● **Directions for this task**
Report how many lines of the records below include the word "total". Give nothing but the number.

(Collected data)
*** Begin section ***

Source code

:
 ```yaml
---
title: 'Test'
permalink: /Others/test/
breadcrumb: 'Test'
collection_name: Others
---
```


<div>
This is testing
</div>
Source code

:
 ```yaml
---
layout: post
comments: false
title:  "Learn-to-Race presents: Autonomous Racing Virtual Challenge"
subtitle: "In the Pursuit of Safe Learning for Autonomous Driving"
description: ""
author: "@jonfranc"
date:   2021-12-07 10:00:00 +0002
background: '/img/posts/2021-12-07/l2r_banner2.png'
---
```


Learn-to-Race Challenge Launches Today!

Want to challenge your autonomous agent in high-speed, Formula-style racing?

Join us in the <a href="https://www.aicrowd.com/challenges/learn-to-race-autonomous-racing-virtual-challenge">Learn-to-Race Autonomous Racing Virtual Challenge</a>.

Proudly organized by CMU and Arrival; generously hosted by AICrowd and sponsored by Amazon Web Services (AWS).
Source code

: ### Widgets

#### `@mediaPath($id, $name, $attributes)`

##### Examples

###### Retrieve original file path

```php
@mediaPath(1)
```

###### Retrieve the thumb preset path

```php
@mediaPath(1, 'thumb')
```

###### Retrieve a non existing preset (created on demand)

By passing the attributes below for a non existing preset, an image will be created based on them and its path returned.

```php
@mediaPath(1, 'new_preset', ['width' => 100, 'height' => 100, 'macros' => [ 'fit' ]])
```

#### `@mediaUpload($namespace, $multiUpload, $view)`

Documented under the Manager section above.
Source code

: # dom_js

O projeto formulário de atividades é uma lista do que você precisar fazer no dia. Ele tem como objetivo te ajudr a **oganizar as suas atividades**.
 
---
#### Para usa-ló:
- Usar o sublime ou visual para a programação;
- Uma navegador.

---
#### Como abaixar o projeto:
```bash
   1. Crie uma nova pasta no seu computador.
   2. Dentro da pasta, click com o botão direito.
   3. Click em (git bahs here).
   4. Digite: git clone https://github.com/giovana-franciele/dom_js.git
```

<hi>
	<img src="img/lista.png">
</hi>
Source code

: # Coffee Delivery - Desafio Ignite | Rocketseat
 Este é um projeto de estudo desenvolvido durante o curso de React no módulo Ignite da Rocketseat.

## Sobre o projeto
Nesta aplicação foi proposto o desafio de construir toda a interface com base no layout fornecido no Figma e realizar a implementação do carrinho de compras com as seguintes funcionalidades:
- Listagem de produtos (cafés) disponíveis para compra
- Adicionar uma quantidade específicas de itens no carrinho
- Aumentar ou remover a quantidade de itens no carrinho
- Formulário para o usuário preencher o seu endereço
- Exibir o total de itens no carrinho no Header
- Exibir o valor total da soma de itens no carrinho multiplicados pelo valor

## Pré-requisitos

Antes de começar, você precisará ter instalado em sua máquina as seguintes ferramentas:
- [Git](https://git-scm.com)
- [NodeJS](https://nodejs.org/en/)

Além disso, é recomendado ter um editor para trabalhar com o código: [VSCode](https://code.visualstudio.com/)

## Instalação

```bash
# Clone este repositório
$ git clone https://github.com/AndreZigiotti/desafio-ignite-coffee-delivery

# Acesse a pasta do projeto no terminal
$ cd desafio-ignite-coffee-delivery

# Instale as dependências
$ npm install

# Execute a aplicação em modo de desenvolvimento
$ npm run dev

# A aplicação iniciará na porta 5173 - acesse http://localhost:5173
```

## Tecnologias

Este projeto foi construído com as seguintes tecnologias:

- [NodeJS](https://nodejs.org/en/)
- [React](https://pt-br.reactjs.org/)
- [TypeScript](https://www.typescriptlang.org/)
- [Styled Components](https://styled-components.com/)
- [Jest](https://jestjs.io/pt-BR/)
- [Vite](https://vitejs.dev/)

*** End section ***

● **Expected answer**
2